### ACTIVITY
Determine how many lines of the listing below hold the string "https". Reply only with the number.

### SUPPLIED DATA
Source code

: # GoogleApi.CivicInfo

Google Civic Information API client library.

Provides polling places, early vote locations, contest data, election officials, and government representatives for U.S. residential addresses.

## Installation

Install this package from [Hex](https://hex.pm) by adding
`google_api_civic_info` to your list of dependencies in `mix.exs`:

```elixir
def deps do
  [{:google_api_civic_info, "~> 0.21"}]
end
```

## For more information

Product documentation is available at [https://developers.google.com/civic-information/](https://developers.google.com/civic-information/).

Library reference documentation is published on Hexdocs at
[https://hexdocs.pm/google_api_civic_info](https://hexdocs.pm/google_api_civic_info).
* * *
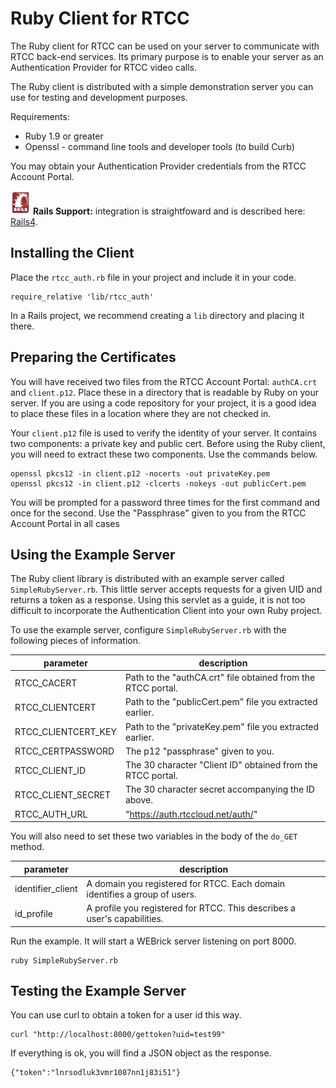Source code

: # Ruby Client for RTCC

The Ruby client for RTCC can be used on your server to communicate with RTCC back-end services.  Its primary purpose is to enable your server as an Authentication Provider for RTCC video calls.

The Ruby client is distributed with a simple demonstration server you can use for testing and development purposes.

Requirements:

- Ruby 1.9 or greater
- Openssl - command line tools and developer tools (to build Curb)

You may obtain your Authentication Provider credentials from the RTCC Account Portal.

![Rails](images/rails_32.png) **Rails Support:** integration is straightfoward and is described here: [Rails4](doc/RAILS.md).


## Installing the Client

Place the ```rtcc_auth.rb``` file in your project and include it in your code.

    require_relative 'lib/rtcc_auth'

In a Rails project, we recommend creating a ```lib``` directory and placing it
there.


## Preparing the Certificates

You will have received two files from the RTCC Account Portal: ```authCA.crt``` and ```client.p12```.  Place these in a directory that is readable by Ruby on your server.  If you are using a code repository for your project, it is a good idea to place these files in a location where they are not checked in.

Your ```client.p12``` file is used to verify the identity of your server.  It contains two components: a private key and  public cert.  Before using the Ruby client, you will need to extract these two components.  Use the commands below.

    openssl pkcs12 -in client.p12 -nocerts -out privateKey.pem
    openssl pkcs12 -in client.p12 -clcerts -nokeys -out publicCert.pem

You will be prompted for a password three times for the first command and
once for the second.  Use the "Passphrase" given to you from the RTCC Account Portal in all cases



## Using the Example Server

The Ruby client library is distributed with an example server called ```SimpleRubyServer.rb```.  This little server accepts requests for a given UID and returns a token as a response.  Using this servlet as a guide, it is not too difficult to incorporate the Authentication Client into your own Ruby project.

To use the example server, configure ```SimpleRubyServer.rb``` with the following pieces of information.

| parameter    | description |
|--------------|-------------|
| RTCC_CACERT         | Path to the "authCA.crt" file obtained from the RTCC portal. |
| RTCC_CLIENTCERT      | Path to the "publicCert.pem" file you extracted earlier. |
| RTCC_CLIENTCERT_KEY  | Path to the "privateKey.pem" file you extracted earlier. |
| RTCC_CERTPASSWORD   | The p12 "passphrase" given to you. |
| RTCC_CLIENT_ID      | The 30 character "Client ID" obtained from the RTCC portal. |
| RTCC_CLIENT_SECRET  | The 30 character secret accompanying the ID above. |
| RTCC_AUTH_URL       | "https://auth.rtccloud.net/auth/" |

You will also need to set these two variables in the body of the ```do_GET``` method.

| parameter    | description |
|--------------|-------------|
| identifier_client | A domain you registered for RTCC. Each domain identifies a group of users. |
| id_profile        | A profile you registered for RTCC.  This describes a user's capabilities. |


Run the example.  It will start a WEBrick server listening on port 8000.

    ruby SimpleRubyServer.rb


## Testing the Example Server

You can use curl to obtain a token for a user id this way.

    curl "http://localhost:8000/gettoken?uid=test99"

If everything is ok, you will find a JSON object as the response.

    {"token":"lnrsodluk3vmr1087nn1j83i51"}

### YOUR RESPONSE
4